Je le sentais aller et venir, il prenait son temps, chacun de ses mouvements étaient amples, il sortait entièrement à chaque fois et s’enfonçait ensuite d’un coup, de tout son long. J’étais folle de ces sensations ! Ses mains me pétrissaient les seins, puis la droite descendait vers mon minou. 

Je gémissais de plaisir, oubliant de décrire à voix haute ce que je ressentais, comment mon corps ondulait, comment mes lèvres s’écartaient pour laisser entrer le gland volumineux, doux et chaud, puis la verge, comment je sentais ses couilles battre sur ma vulve, comment les reliefs de sa hampe semblaient arracher les lambeaux de mon plaisir quand il se retirait.

J’oubliais de décrire mon sexe qui coulait un peu, cette envie de « pipi qui n’est pas du pipi » (à l’époque les termes « femme-fontaine », « squirt » nous étaient inconnus, mais nous avions bien compris que ce n’était pas une envie d’uriner). J’oubliais de lui décrire comment mon bassin ondulait, ma façon de me cambrer, je ne pouvais que gémir, soupirer, crier dans un crescendo des « OooOOOooh… oooOOOh… c’est bon… ooohh… ooohh… que c’est… BON ! »

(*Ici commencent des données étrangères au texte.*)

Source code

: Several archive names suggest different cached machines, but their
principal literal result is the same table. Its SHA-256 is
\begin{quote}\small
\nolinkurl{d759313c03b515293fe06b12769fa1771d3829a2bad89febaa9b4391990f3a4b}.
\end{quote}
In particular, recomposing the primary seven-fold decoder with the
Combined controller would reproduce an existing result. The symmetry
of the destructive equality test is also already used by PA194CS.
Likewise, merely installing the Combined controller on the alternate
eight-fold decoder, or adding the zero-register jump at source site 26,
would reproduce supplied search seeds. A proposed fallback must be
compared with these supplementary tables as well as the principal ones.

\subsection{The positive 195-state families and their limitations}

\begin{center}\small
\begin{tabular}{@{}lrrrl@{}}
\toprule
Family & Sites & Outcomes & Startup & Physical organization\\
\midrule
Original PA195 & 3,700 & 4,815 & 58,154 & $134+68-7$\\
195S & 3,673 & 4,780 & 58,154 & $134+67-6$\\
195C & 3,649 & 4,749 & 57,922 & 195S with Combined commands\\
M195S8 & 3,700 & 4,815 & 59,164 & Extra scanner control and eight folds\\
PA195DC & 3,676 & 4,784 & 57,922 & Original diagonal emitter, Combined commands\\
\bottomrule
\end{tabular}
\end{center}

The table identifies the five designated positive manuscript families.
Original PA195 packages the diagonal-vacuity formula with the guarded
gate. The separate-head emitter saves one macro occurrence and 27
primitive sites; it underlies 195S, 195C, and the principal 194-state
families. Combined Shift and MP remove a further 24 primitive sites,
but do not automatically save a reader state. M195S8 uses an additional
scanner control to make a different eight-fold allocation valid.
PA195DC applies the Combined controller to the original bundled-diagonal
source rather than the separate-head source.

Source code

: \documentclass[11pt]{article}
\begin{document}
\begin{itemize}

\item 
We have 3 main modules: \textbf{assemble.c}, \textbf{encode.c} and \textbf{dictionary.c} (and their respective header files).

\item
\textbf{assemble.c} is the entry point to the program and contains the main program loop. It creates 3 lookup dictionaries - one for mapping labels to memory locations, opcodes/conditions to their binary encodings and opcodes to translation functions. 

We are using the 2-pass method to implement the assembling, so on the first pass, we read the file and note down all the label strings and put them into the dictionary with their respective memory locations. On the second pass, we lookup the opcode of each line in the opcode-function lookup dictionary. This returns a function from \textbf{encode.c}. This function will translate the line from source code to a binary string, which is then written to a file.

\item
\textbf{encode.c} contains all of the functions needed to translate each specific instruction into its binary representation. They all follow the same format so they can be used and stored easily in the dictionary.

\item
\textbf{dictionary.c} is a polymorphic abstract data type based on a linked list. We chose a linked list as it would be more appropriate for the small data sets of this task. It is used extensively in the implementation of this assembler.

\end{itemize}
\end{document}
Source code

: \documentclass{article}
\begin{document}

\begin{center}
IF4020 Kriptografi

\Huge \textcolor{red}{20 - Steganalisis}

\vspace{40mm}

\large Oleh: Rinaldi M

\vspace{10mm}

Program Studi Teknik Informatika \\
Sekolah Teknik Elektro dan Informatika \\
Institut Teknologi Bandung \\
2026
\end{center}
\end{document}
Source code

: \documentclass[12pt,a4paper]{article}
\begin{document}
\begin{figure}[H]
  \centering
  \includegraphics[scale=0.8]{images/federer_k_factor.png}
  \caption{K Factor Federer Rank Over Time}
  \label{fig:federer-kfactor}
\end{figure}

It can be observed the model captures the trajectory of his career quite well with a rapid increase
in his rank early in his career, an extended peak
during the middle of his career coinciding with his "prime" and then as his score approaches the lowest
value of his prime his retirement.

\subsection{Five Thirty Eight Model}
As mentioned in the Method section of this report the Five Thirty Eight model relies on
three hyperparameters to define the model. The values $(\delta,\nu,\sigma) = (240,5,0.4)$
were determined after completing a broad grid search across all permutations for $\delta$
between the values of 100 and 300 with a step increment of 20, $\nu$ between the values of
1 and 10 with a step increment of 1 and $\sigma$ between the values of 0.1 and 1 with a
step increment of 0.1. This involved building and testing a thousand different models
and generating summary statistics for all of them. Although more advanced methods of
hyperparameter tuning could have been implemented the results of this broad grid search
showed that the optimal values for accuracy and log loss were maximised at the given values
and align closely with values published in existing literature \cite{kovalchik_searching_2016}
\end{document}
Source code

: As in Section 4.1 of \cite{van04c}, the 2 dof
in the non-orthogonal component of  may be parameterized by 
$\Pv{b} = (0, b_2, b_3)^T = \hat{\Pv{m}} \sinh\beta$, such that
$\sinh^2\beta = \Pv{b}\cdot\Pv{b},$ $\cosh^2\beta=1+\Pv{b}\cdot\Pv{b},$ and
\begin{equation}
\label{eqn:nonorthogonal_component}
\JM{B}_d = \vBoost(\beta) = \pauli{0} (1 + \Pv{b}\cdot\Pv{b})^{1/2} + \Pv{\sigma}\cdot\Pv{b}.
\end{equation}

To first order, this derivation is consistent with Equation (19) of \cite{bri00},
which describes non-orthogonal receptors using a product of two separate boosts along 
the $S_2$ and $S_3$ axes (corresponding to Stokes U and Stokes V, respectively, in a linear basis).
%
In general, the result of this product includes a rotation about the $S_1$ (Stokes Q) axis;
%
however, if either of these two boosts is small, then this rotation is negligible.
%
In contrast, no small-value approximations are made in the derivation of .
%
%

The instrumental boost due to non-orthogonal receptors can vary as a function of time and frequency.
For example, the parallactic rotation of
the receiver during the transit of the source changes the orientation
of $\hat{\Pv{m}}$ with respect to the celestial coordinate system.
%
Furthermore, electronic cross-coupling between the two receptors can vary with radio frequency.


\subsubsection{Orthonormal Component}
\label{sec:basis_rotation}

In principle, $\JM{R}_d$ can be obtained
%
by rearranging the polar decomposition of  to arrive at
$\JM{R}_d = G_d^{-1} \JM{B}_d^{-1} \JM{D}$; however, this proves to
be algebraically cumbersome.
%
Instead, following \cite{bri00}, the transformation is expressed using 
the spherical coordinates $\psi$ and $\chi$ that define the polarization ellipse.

Le serveur accéléra encore la cadence et jouit dans un cri animal. Avant de descendre sur la place de la ville où travaillait Catherine, il me fit cet étrange compliment :

– Quand ton petit con figurera dans les guides touristiques, comme une merveille à visiter absolument, je serai fier de proclamer que j’y ai mis ma queue et que je la remettrais avec plaisir, ma jolie !

Il m’embrassa une dernière fois avant de claquer la portière. 

Je me retrouvais, pantelante, seule avec Christian, qui ne se retournait toujours pas, ne prononçait aucun mot, et conduisait, raide comme la justice. Je le remerciai de m’avoir offert ce tour en « voiture avec chauffeur », lui demandai si je devais remettre de l’ordre dans ma tenue. Il fit « NON » de la tête et nous fîmes la fin du trajet en silence.

Quand nous arrivâmes devant la maison de Bonne-Maman, je poussai un cri de surprise en découvrant Christian qui m’attendait sur le trottoir. Il ouvrit la portière et dans un éclat de rire, m’accueillit d’un « C’était un sacré farceur, le Toine, tout de même ! »

Pétrifiée, les yeux exorbités, la bouche qui s’ouvrait et se refermait comme celle d’un poisson sorti de l’eau, je compris que Nathalie avait volontairement achevé son récit en patois, pour que j’aie droit à la même surprise qu’elle !

Dans les bras de Christian, je saluai d’un geste de la main, la « voiture avec chauffeur » qui s’éloignait déjà.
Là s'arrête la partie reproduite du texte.